Texas-based Anna Sullivan found that this innovation was decidedly lacking in the protein bar space, leading her to launch Real Food Bar ($35 for 12) with her partner Sean. Sullivan says thinking about where the food she ate came from has always been on her mind. "I grew up in a family of farmers dating back to a family farm we still own that's over 100 years old," she says. "Some of my fondest memories are going to my grandparents' farm and picking the vegetables from my grandma's garden."
Sullivan says she grew up watching her grandma cook with everything from the garden, including the scraps. "We didn't call it 'upcycling' back then; it was just being resourceful," she says. "I suppose that's where it became ingrained in my DNA to not waste food."

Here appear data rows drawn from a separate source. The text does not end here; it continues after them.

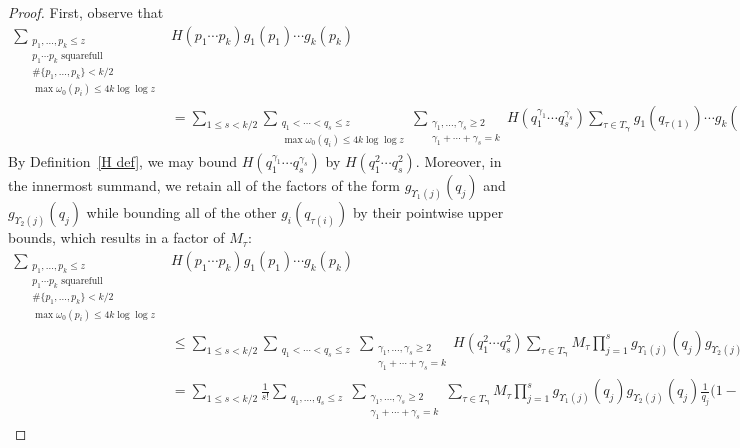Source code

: \documentclass[12pt,reqno]{amsart}
\theoremstyle{definition}
\newcommand{\bgamma}{{\bm\gamma}}
\begin{document}
\begin{proof}
First, observe that
\begin{align*}
\sum_{\substack{p_1,\dots,p_k \leq z \\ p_1\cdots p_k \text{ squarefull} \\ \#\{p_1,\dots,p_k\} < k/2 \\ \max \omega_0(p_i) \le 4k\log\log z}} & H(p_1\cdots p_k) g_1(p_1) \cdots g_k(p_k) \\
&= \sum_{1\le s<k/2} \sum_{\substack{q_1 < \cdots < q_s \le z \\ \max \omega_0(q_i) \le 4k\log\log z}} \sum_{\substack{\gamma_1,\dots,\gamma_s\ge2 \\ \gamma_1+\cdots+\gamma_s=k}} H(q_1^{\gamma_1}\cdots q_s^{\gamma_s}) \sum_{\tau\in T_\bgamma} g_1(q_{\tau(1)}) \cdots g_k(q_{\tau(k)}).
\end{align*}
By Definition~\ref{H def}, we may bound $H(q_1^{\gamma_1}\cdots q_s^{\gamma_s})$ by $H(q_1^2\cdots q_s^2)$. Moreover, in the innermost summand, we retain all of the factors of the form $g_{\Upsilon_1(j)}(q_j)$ and $g_{\Upsilon_2(j)}(q_j)$ while bounding all of the other $g_i(q_{\tau(i)})$ by their pointwise upper bounds, which results in a factor of $M_\tau$:
\begin{align*}
\sum_{\substack{p_1,\dots,p_k \leq z \\ p_1\cdots p_k \text{ squarefull} \\ \#\{p_1,\dots,p_k\} < k/2 \\ \max \omega_0(p_i) \le 4k\log\log z}} & H(p_1\cdots p_k) g_1(p_1) \cdots g_k(p_k) \\
&\le \sum_{1\le s<k/2} \sum_{\substack{q_1 < \cdots < q_s \le z}} \sum_{\substack{\gamma_1,\dots,\gamma_s\ge2 \\ \gamma_1+\cdots+\gamma_s=k}} H(q_1^2\cdots q_s^2) \sum_{\tau\in T_\bgamma} M_\tau \prod_{j=1}^s g_{\Upsilon_1(j)}(q_j) g_{\Upsilon_2(j)}(q_j) \\
&= \sum_{1\le s<k/2} \frac1{s!} \sum_{\substack{ q_1,\dots,q_s \le z}} \sum_{\substack{\gamma_1,\dots,\gamma_s\ge2 \\ \gamma_1+\cdots+\gamma_s=k}} \sum_{\tau\in T_\bgamma} M_\tau \prod_{j=1}^s g_{\Upsilon_1(j)}(q_j) g_{\Upsilon_2(j)}(q_j) \frac{1}{q_j} \bigg( 1 - \frac{1}{q_j} \bigg).
\end{align*}

\end{proof}
\end{document}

As an adult, she started to think about how to use fruits and vegetables to make protein bars, researching what ingredients were the most nutrient-rich and how to best to retain their nutrient density. "I started with dehydrated kale because it has one of the highest nutrient density scores of any vegetable, and the act of dehydration or freeze-drying retains over 90 percent of the nutritional value," she says. "When I found a way to upcycle imperfect produce, it was a no-brainer—it was just the right thing to do." With that, Real Food Bar was born.
Sullivan says she partners with farmers across North America, using their "ugly" (meaning it has superficial imperfections that don't affect taste or health) or surplus produce as ingredients for the bars. "Shortly after the rise of COVID-19, suppliers started receiving calls from farmers that they had no buyers for their fresh fruits and vegetables. We work with them to transform [their] fruits and vegetables into plant powders through a patent-pending air-drying process that locks in nutritional value and spurs positive environmental change," Sullivan explains. "The plant powders taste great in our bars and provide a full serving of greens."

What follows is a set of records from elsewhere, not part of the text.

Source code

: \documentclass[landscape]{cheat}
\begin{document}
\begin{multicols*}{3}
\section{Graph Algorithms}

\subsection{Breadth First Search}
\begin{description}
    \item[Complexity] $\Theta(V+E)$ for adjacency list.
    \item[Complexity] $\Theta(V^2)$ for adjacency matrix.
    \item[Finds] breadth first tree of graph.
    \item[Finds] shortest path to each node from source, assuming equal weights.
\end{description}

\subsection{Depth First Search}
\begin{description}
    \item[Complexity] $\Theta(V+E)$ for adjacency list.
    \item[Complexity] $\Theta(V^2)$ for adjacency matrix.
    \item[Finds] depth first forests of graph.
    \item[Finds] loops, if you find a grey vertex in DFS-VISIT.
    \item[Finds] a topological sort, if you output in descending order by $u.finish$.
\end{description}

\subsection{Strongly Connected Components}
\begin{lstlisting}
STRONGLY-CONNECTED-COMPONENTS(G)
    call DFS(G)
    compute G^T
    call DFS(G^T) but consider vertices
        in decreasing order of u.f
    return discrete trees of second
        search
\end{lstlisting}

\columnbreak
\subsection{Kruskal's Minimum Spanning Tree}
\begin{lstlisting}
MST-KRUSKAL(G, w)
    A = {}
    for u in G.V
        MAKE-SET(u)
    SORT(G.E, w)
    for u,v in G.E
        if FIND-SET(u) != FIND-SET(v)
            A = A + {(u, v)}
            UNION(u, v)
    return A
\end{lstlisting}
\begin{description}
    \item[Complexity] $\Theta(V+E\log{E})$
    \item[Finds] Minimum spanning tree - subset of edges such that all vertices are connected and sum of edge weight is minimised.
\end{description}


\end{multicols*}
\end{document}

What are the best protein bars according to a registered dietitian? Watch the video below to find out:
Besides making good use of would-be food waste and providing a full serving of greens, Sullivan says it was also important to her that the bars have enough protein and healthy fats to actually hold someone over between meals—or to serve as a well-rounded breakfast for people on-the-go. For this, creamy cashew or peanut butter is used, which also adds a subtle sweetness. Sullivan adds that the request for being 100-percent vegan came straight from customers. "We used to use honey in the bars as a sweetener, but [many people] told us that having a vegan bar was important to them, so we tweaked the recipe," she says.
On average, each bar has 15 grams of protein and 11 grams of fiber, all sourced from plants. As for the sugar content? It clocks in at an average of eight grams a bar, about half of what's found in many other bars on the shelves.

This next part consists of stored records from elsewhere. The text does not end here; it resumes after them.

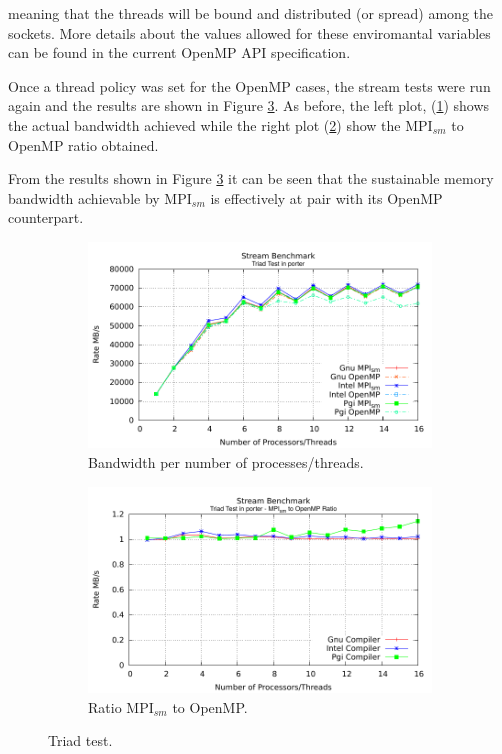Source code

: meaning that the threads will be bound and distributed (or spread) among the sockets. More details about the values allowed for these enviromantal variables can be found in the current OpenMP API specification.

\medskip

Once a thread policy was set for the OpenMP cases, the stream tests were run again and the results are shown in Figure \ref{fig:TriadTest}. As before, the left plot, (\ref{fig:Triad}) shows the actual bandwidth achieved while the right plot (\ref{fig:TriadRatio}) show the MPI$_{sm}$ to OpenMP ratio obtained. 

\medskip
From the results shown in Figure \ref{fig:TriadTest} it can be seen that the sustainable memory bandwidth achievable by MPI$_{sm}$ is effectively at pair with its OpenMP counterpart.


\begin{figure} [h!]
    \centering
    \captionsetup{justification=centering, singlelinecheck=false}
    \begin{subfigure}{.6\textwidth}
      \centering
      \hspace*{-1.5cm} 
      \includegraphics[width=0.95\linewidth]{Plots/streamBenchmark/porter-Triad.pdf}
      \caption[]{Bandwidth per number of processes/threads.}
      \label{fig:Triad}
    \end{subfigure}%
    \begin{subfigure}{.6\textwidth}
      \centering
      \hspace*{-1.5cm} 
      \includegraphics[width=0.95\linewidth]{Plots/streamBenchmark/porter-TriadRatio.pdf}
      \caption{Ratio MPI$_{sm}$ to OpenMP.}
      \label{fig:TriadRatio}
    \end{subfigure}
\caption{Triad test.}
\label{fig:TriadTest}
\end{figure}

It took two years to get the bars exactly what she wanted in terms of taste, nutrition, and sustainability, but they were finally released in February 2021, available for purchase online and at Whole Food stores in Central Texas, where the brand is based.
Real Food Bar certainly isn't the only nutrient-rich protein bar on the market, but it just might be the most sustainably-sourced one. It turns out we did need one more option to choose from after all.